Hélène Franco, secrétaire générale du Syndicat de la magistrature, rappelle que les choix des missions de la police peuvent être la source des bavures.
Comment peut-on expliquer de tels dérapages policiers ?
Hélène Franco. Au-delà du fait divers en lui-même, la police connaît - aujourd’hui, sous l’impulsion notamment de Nicolas Sarkozy, un climat particulièrement mauvais. Le langage guerrier utilisé par de nombreux responsables politiques a mis la police dans une sorte de guerre. En témoigne tout le discours martial sur la reconquête des zones de non-droit. Ce sont aussi les choix politiques opérés depuis 2002 qui sont à l’origine de ce mauvais climat. Tout a été fait exclusivement en faveur d’une police de maintien de l, au détriment d’une police qui soit dans une mission de prévention, au fait des soucis et de la vie des habitants. Les policiers qui sillonnaient un certain nombre de quartiers avant n’y sont plus et ont été remplacés par des CRS. Mais ceux-ci n’ont pas dans leur formation le souci de la prévention et du dialogue.
Le rétablissement d’une police de proximité est-elle la solution à ces violences ?

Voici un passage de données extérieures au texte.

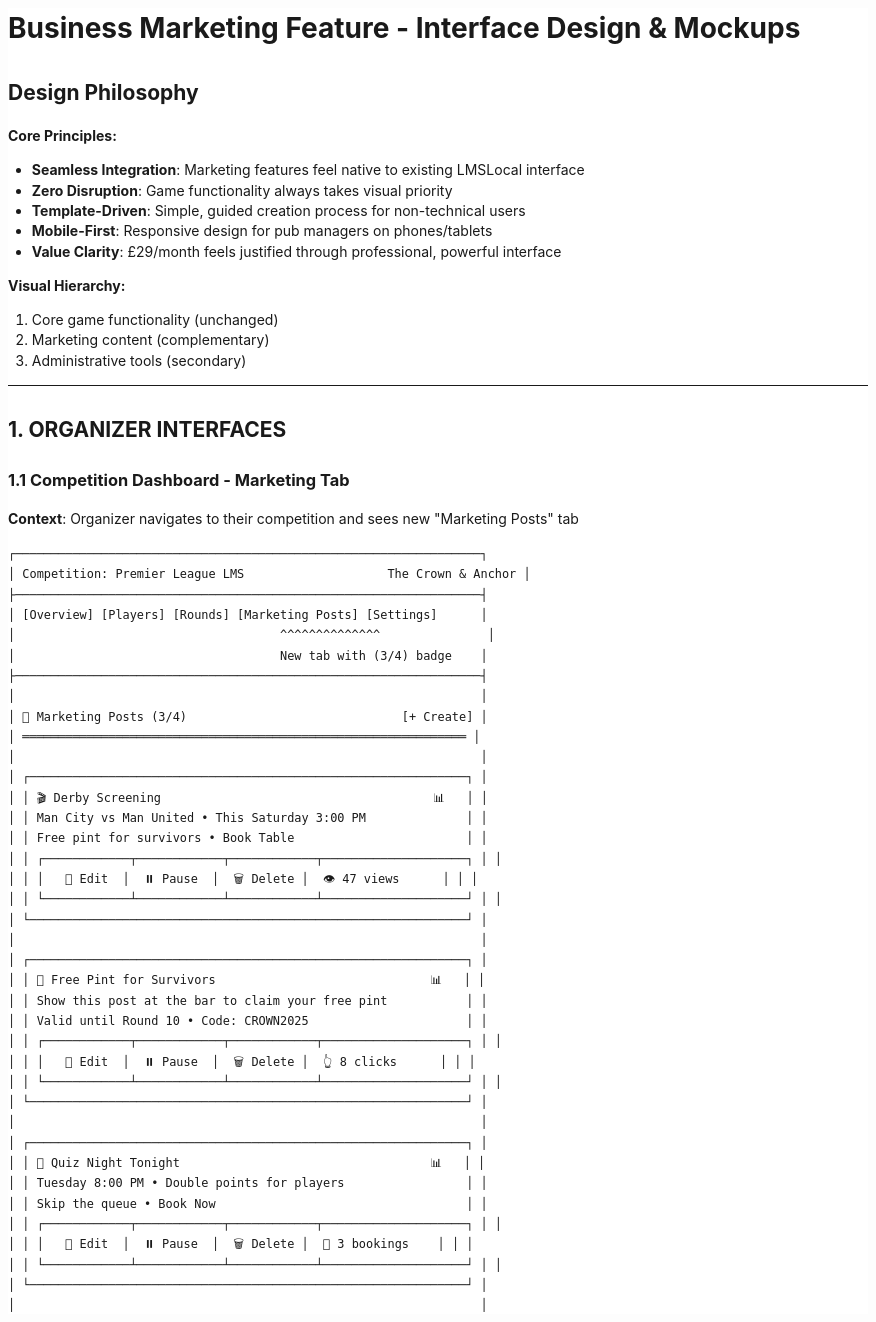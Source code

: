# Business Marketing Feature - Interface Design & Mockups

## Design Philosophy

**Core Principles:**
- **Seamless Integration**: Marketing features feel native to existing LMSLocal interface
- **Zero Disruption**: Game functionality always takes visual priority
- **Template-Driven**: Simple, guided creation process for non-technical users
- **Mobile-First**: Responsive design for pub managers on phones/tablets
- **Value Clarity**: £29/month feels justified through professional, powerful interface

**Visual Hierarchy:**
1. Core game functionality (unchanged)
2. Marketing content (complementary)
3. Administrative tools (secondary)

---

## 1. ORGANIZER INTERFACES

### 1.1 Competition Dashboard - Marketing Tab

**Context**: Organizer navigates to their competition and sees new "Marketing Posts" tab

```
┌─────────────────────────────────────────────────────────────────┐
│ Competition: Premier League LMS                    The Crown & Anchor │
├─────────────────────────────────────────────────────────────────┤
│ [Overview] [Players] [Rounds] [Marketing Posts] [Settings]      │
│                                     ^^^^^^^^^^^^^^               │
│                                     New tab with (3/4) badge    │
├─────────────────────────────────────────────────────────────────┤
│                                                                 │
│ 📢 Marketing Posts (3/4)                              [+ Create] │
│ ══════════════════════════════════════════════════════════════ │
│                                                                 │
│ ┌─────────────────────────────────────────────────────────────┐ │
│ │ 🎬 Derby Screening                                      📊   │ │
│ │ Man City vs Man United • This Saturday 3:00 PM              │ │
│ │ Free pint for survivors • Book Table                        │ │
│ │ ┌────────────┬────────────┬────────────┬────────────────────┐ │ │
│ │ │   📝 Edit  │  ⏸️ Pause  │  🗑️ Delete │  👁️ 47 views      │ │ │
│ │ └────────────┴────────────┴────────────┴────────────────────┘ │ │
│ └─────────────────────────────────────────────────────────────┘ │
│                                                                 │
│ ┌─────────────────────────────────────────────────────────────┐ │
│ │ 🍺 Free Pint for Survivors                              📊   │ │
│ │ Show this post at the bar to claim your free pint           │ │
│ │ Valid until Round 10 • Code: CROWN2025                      │ │
│ │ ┌────────────┬────────────┬────────────┬────────────────────┐ │ │
│ │ │   📝 Edit  │  ⏸️ Pause  │  🗑️ Delete │  👆 8 clicks      │ │ │
│ │ └────────────┴────────────┴────────────┴────────────────────┘ │ │
│ └─────────────────────────────────────────────────────────────┘ │
│                                                                 │
│ ┌─────────────────────────────────────────────────────────────┐ │
│ │ 🎤 Quiz Night Tonight                                   📊   │ │
│ │ Tuesday 8:00 PM • Double points for players                 │ │
│ │ Skip the queue • Book Now                                   │ │
│ │ ┌────────────┬────────────┬────────────┬────────────────────┐ │ │
│ │ │   📝 Edit  │  ⏸️ Pause  │  🗑️ Delete │  📱 3 bookings    │ │ │
│ │ └────────────┴────────────┴────────────┴────────────────────┘ │ │
│ └─────────────────────────────────────────────────────────────┘ │
│                                                                 │
```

Ce qui compte, ce sont les missions données à la police. En France, la priorité a toujours été de maintenir l’ordre et nous n’avons aucune police de prévention. Pourtant c’est ce dont l’ensemble des citoyens aurait besoin. Lorsqu’une dame âgée a peur de sortir de chez elle parce qu’il y a des jeunes dans le hall de l’immeuble, au lieu de créer un délit d’entrave à la circulation, on aurait mieux fait de créer une police qui puisse aller discuter avec eux tous. Le lien entre les gens est aujourd’hui absent des missions qu’on assigne aux policiers. Ceux-ci sont soumis à la dictature des chiffres et verbalisent à tour de bras. Il y a un véritable problème d’orientation concernant la sûreté urbaine. Nous pourrions régler bien des choses sans avoir une sur-judiciarisation et une sur-pénalisation comme aujourd’hui. En ce qui nous concerne, l’autorité judiciaire a pour mission de garantir les libertés et donc de contrôler l’activité des forces de police, mais ce n’est pas fait comme ça devrait l’être. Ainsi, contrôler les gardes à vue est de la responsabilité du parquet, s’il se déplaçait plus souvent dans les commissariats, cela changerait peut-être le climat au sein de la police.

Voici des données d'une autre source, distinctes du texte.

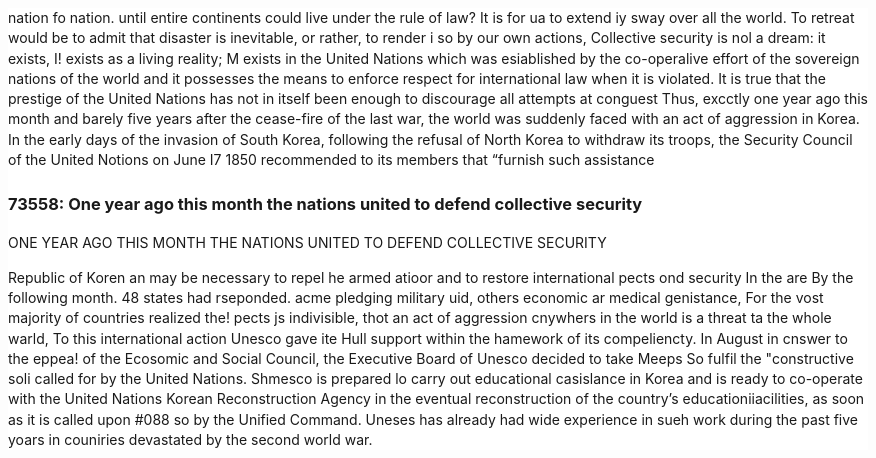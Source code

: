 nation fo nation. until entire continents 
could live under the rule of law? It is 
for ua to extend iy sway over all the 
world. To retreat would be to admit that 
disaster is inevitable, or rather, to render 
i so by our own actions, 
Collective security is nol a dream: it 
exists, I! exists as a living reality; M 
exists in the United Nations which 
was esiablished by the co-operalive effort 
of the sovereign nations of the world and 
it possesses the means to enforce respect 
for international law when it is violated. 
It is true that the prestige of the United 
Nations has not in itself been enough to 
discourage all attempts at conguest 
Thus, excctly one year ago this month 
and barely five years after the cease-fire 
of the last war, the world was suddenly 
faced with an act of aggression in Korea. 
In the early days of the invasion of 
South Korea, following the refusal of North 
Korea to withdraw its troops, the Security 
Council of the United Notions on June I7 
1850 recommended to its members that 
“furnish such assistance 


### 73558: One year ago this month the nations united to defend collective security

ONE YEAR AGO 
THIS MONTH 
THE NATIONS UNITED 
TO DEFEND 
COLLECTIVE SECURITY 
  
Republic of Koren an may be necessary 
to repel he armed atioor and to restore 
international pects ond security In the 
are By the following month. 48 states 
had rseponded. acme pledging military 
uid, others economic ar medical genistance, 
For the vost majority of countries realized 
the! pects js indivisible, thot an act of 
aggression cnywhers in the world is a 
threat ta the whole warld, 
To this international action Unesco gave 
ite Hull support within the hamework of its 
compeliencty. In August in cnswer to the 
eppea! of the Ecosomic and Social 
Council, the Executive Board of Unesco 
decided to take Meeps So fulfil the 
"constructive soli called for by the 
United Nations. Shmesco is prepared lo 
carry out educational casislance in Korea 
and is ready to co-operate with the United 
Nations Korean Reconstruction Agency in 
the eventual reconstruction of the 
country’s educationiiacilities, as soon as 
it is called upon #088 so by the Unified 
Command. Uneses has already had wide 
experience in sueh work during the past 
five yoars in couniries devastated by the 
second world war. 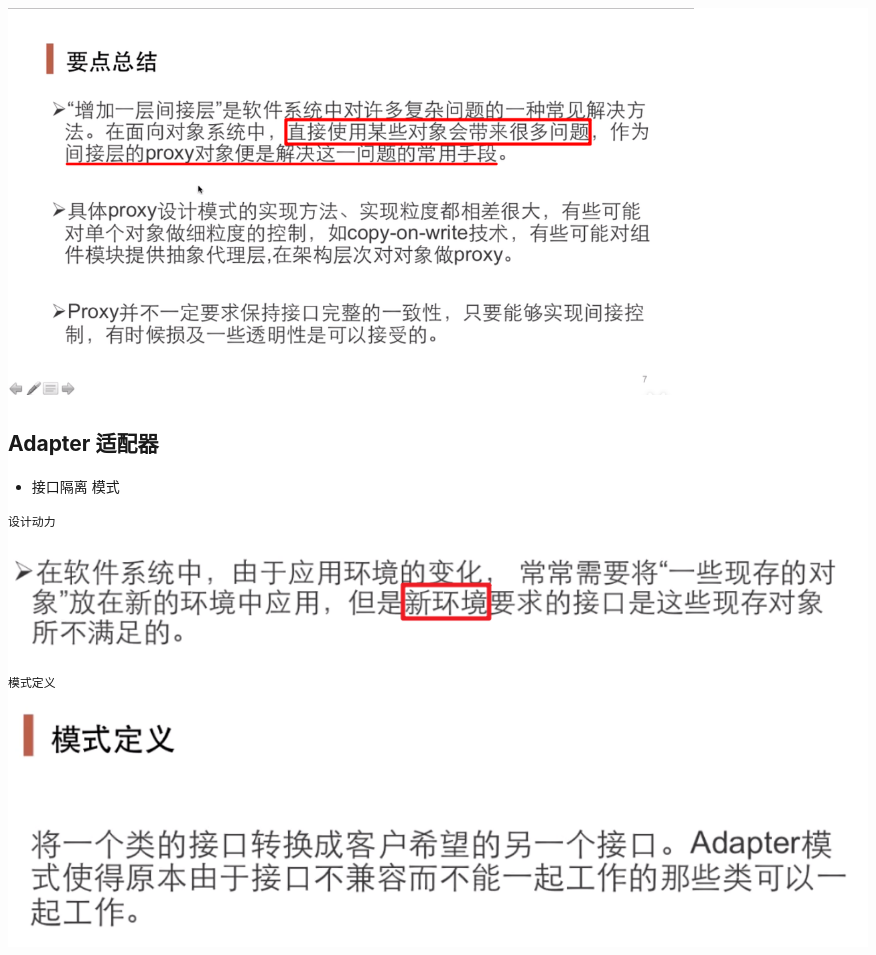 <img src="C++设计模式.assets/image-20211110151112220.png" alt="image-20211110151112220" style="zoom: 67%;" />



## Adapter 适配器

- 接口隔离 模式

`设计动力`

![image-20211110154238577](C++设计模式.assets/image-20211110154238577.png)

`模式定义`

![image-20211110154426658](C++设计模式.assets/image-20211110154426658.png)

Les violences policières seraient-elles plus nombreuses ces dernières années ?
La Commission nationale de déontologie de la sécurité a constaté une augmentation continue de ses saisines, notamment celles concernant la police. Un plus grand nombre d’affaires concernant des violences policières arrivent devant les tribunaux mais il est très difficile d’avoir des statistiques de la part du ministère de la Justice. À Bobigny, nous avons fait une étude sur les affaires pénales concernant des mineurs. Environ 25 % des dossiers concernent des faits d’outrage ou de rébellion à agents. Cela fait réfléchir parce que, en quelque sorte, ce sont ces mauvaises relations entre les jeunes et la police qui nourrissent les chiffres de la délinquance. C’est complètement paradoxal et cela crée une sorte de cercle vicieux./.
Entretien réalisé par Karine Parquet dans l'Humanité.fr du 7 Avril 2007.